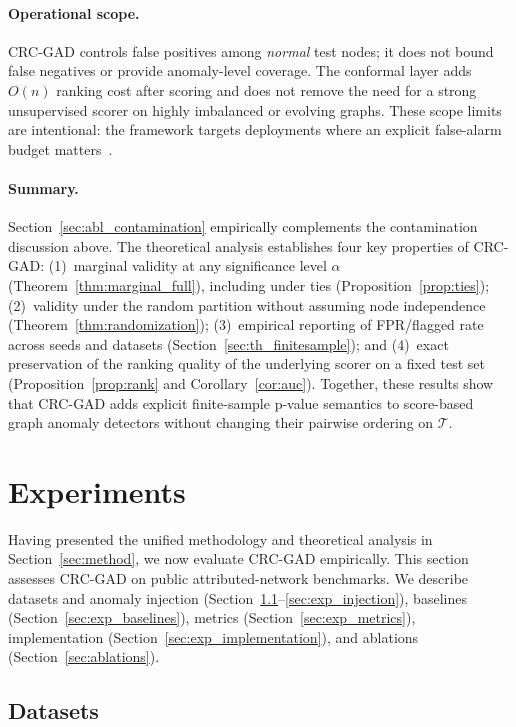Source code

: \documentclass[a4paper]{cas-dc}
\theoremstyle{definition}
\begin{document}
\paragraph{Operational scope.}
CRC-GAD controls false positives among \emph{normal} test nodes; it does not bound false negatives or provide anomaly-level coverage.  The conformal layer adds $O(n)$ ranking cost after scoring and does not remove the need for a strong unsupervised scorer on highly imbalanced or evolving graphs.  These scope limits are intentional: the framework targets deployments where an explicit false-alarm budget matters~\cite{bates2023testing,ma2021comprehensive}.
\paragraph{Summary.}
Section~\ref{sec:abl_contamination} empirically complements the contamination discussion above.
The theoretical analysis establishes four key properties of CRC-GAD: (1)~marginal validity at any significance level $\alpha$ (Theorem~\ref{thm:marginal_full}), including under ties (Proposition~\ref{prop:ties}); (2)~validity under the random partition without assuming node independence (Theorem~\ref{thm:randomization}); (3)~empirical reporting of FPR/flagged rate across seeds and datasets (Section~\ref{sec:th_finitesample}); and (4)~exact preservation of the ranking quality of the underlying scorer on a fixed test set (Proposition~\ref{prop:rank} and Corollary~\ref{cor:auc}).  Together, these results show that CRC-GAD adds explicit finite-sample p-value semantics to score-based graph anomaly detectors without changing their pairwise ordering on $\mathcal{T}$.

\section{Experiments}
\label{sec:experiments}

Having presented the unified methodology and theoretical analysis in Section~\ref{sec:method}, we now evaluate CRC-GAD empirically. This section assesses CRC-GAD on public attributed-network benchmarks.
We describe datasets and anomaly injection (Section~\ref{sec:exp_datasets}--\ref{sec:exp_injection}), baselines (Section~\ref{sec:exp_baselines}), metrics (Section~\ref{sec:exp_metrics}), implementation (Section~\ref{sec:exp_implementation}), and ablations (Section~\ref{sec:ablations}).


\subsection{Datasets}
\label{sec:exp_datasets}
\end{document}
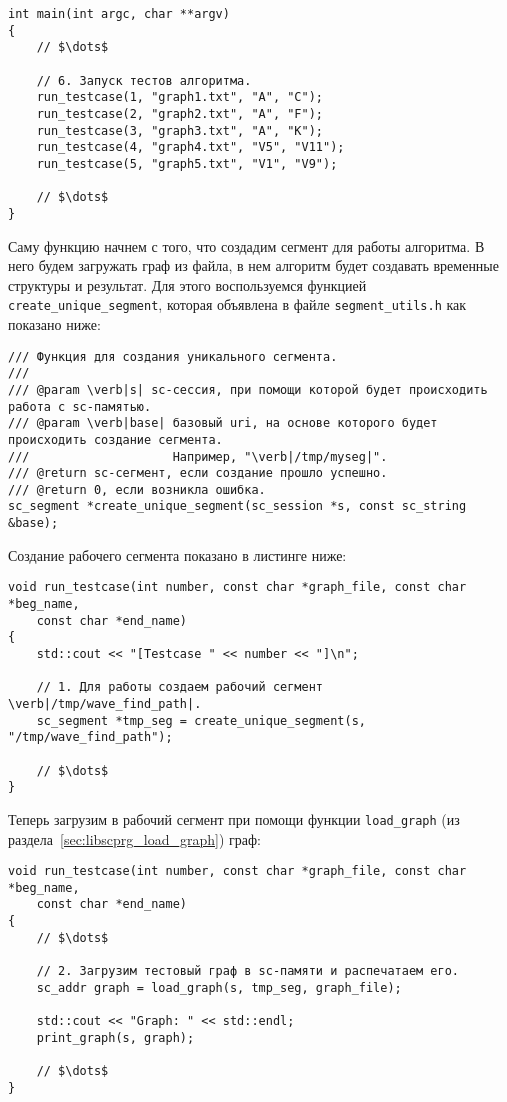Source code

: \begin{lstlisting}[texcl]
int main(int argc, char **argv)
{
    // $\dots$

    // 6. Запуск тестов алгоритма.
    run_testcase(1, "graph1.txt", "A", "C");
    run_testcase(2, "graph2.txt", "A", "F");
    run_testcase(3, "graph3.txt", "A", "K");
    run_testcase(4, "graph4.txt", "V5", "V11");
    run_testcase(5, "graph5.txt", "V1", "V9");

    // $\dots$
}
\end{lstlisting}

Саму функцию начнем с того, что создадим сегмент для работы
алгоритма. В него будем загружать граф из файла, в нем алгоритм будет
создавать временные структуры и результат. Для этого воспользуемся
функцией \lstinline|create_unique_segment|, которая объявлена в файле
\verb|segment_utils.h| как показано ниже:

\begin{lstlisting}[texcl]
/// Функция для создания уникального сегмента.
///
/// @param \verb|s| sc-сессия, при помощи которой будет происходить работа с sc-памятью.
/// @param \verb|base| базовый uri, на основе которого будет происходить создание сегмента.
///                    Например, "\verb|/tmp/myseg|".
/// @return sc-сегмент, если создание прошло успешно.
/// @return 0, если возникла ошибка.
sc_segment *create_unique_segment(sc_session *s, const sc_string &base);
\end{lstlisting}

Создание рабочего сегмента показано в листинге ниже:

\begin{lstlisting}[texcl]
void run_testcase(int number, const char *graph_file, const char *beg_name,
    const char *end_name)
{
    std::cout << "[Testcase " << number << "]\n";

    // 1. Для работы создаем рабочий сегмент \verb|/tmp/wave_find_path|.
    sc_segment *tmp_seg = create_unique_segment(s, "/tmp/wave_find_path");

    // $\dots$
}
\end{lstlisting}

Теперь загрузим в рабочий сегмент при помощи функции
\lstinline|load_graph| (из раздела~\ref{sec:libscprg_load_graph})
граф:

\begin{lstlisting}[texcl]
void run_testcase(int number, const char *graph_file, const char *beg_name,
    const char *end_name)
{
    // $\dots$

    // 2. Загрузим тестовый граф в sc-памяти и распечатаем его.
    sc_addr graph = load_graph(s, tmp_seg, graph_file);

    std::cout << "Graph: " << std::endl;
    print_graph(s, graph);

    // $\dots$
}
\end{lstlisting}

TASK BRIEF:
Restate word for word only the lines from where the entries begin through the one with "contamination discussion above."; omit the pictures.

TASK RESULT:
Source code

: \documentclass[a4paper]{cas-dc}
\theoremstyle{definition}
\begin{document}
\paragraph{Operational scope.}
CRC-GAD controls false positives among \emph{normal} test nodes; it does not bound false negatives or provide anomaly-level coverage.  The conformal layer adds $O(n)$ ranking cost after scoring and does not remove the need for a strong unsupervised scorer on highly imbalanced or evolving graphs.  These scope limits are intentional: the framework targets deployments where an explicit false-alarm budget matters~\cite{bates2023testing,ma2021comprehensive}.
\paragraph{Summary.}
Section~\ref{sec:abl_contamination} empirically complements the contamination discussion above.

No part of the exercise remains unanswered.